Investing in innovation is key for Peru to maintain its economic growth and continue to be the most attractive economy in South America. That was the main conclusion of the roundtable recently organised by the global research and consultancy company, Oxford Business Group (OBG).
The presentation of the new economic report, The Report: Peru 2017, gathered more than 100 CEOs, chief executives and other C-Level executives from the public and the private spheres who analysed the challenges and opportunities to develop investment in Peru, in order to strengthen the competitiveness of the country.
Gonzalo Villaran, Director-General of innovation at the Ministry of Production, highlighted during his intervention that “thanks to the exponential development of technology, Peru is starting to reach the same productivity levels as it had before 1980.”
Villaran also stated that “the private sector must invest as much as the public one in innovation so that it eventually leads the investment in innovation. In order to do that, it must first overcome the difficulties to access financing, the high costs and the lack of skilled human capital, which stand in the way of investing.”
Paulo Pantigoso, Country Managing Partner, EY Peru, affirmed that “in order to tackle the uncertainty and the risks associated with investing in innovation, we need to promote favourable measures for those who innovate.
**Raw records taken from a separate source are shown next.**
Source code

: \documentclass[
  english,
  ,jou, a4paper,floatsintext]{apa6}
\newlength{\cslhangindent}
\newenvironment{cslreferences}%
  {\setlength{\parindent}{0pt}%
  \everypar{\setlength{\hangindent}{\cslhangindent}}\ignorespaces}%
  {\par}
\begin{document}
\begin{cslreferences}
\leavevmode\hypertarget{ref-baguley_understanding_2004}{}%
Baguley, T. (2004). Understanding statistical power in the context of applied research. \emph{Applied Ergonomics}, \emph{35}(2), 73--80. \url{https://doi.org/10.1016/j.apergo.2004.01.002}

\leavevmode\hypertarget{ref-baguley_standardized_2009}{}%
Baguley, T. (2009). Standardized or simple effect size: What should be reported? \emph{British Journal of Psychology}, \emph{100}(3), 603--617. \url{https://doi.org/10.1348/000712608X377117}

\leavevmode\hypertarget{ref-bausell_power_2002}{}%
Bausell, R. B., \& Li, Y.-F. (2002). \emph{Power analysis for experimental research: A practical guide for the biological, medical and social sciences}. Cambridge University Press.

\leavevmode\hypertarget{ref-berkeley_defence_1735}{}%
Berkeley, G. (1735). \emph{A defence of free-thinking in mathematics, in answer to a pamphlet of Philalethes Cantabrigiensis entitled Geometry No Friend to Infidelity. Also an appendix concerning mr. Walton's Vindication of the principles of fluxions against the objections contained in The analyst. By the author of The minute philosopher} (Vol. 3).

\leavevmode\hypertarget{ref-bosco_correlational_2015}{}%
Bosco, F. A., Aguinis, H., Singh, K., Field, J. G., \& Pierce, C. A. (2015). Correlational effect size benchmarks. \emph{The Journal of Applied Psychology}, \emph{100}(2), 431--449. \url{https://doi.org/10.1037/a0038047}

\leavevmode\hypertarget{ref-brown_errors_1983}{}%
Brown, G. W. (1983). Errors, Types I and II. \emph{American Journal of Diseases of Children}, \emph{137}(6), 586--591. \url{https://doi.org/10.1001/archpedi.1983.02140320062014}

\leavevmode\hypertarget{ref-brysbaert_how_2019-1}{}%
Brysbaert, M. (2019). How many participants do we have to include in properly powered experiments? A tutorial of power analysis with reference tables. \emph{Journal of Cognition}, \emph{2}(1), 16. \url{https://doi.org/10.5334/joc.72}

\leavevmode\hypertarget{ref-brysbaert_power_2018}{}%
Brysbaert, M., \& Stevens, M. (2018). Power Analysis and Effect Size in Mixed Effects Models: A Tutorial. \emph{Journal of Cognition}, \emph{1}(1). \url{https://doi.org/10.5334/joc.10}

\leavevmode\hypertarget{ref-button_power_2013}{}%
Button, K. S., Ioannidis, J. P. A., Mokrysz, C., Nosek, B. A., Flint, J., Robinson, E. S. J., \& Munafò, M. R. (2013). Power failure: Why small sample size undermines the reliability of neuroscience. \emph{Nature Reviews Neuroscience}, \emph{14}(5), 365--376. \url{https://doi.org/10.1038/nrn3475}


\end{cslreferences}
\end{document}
For example, instead of only one window to pay taxes, establish several; reduce taxes for entrepreneurs; and provide incentives for the mining sector to invest in new machinery.”
Miguel Uccelli, CEO and Country Head of Scotiabank Peru, stated that “banks must focus on making their processes more efficient. The banking sector faces the challenge of increasing the levels of bank usage and digital transactions. From the 10 million transactions registered by Scotiabank every month, only 7% of them are digital,” he highlighted.
During the presentation, OBG carried out a live survey to measure the current state of innovation in Peru and the prospects of the private sector. The results show that 34% of the entrepreneurs only invest 0.5% of their annual budget in innovation. However, 37% considers possible that their company will invest more during the next 12 months. According to the results of the analysis, among the main challenges that companies must face when innovating are the lack of human capital and the unclear regulatory framework. 91% of the participants think that actions and programmes for innovation should be integrated within an organism where the government, the private companies and the universities could be gathered.
According to Giovanna Cortez, Territory Manager at Microsoft Peru, Ecuador, Bolivia and Paraguay, “the public and private sectors should invest in business incubators. In order to develop themselves, both sectors must join together, without this alliance it is difficult for innovation to develop in Peru.”
Luis Rivera, Vice-President at Gold Fields Las Americas, said that “innovation should also be implemented to the management of communities. It is not enough just for the mining companies to carry out construction works for the communities where they operate, instead, these communities should take part in the projects, this way all parts involved would benefit from a sustainable development.”
Jaime Perez-Seoane, Americas Regional Editor, Oxford Business Group, concluded that “though it must be interpreted with some caution, 2017 is going to give ground for optimism. Commodities have again acceptable levels, and even though volatility still represents a challenge, globalisation is still a tendency, therefore, now more than ever, we call upon Peru to work towards diversification. It is precisely in this context where innovation plays a key role.”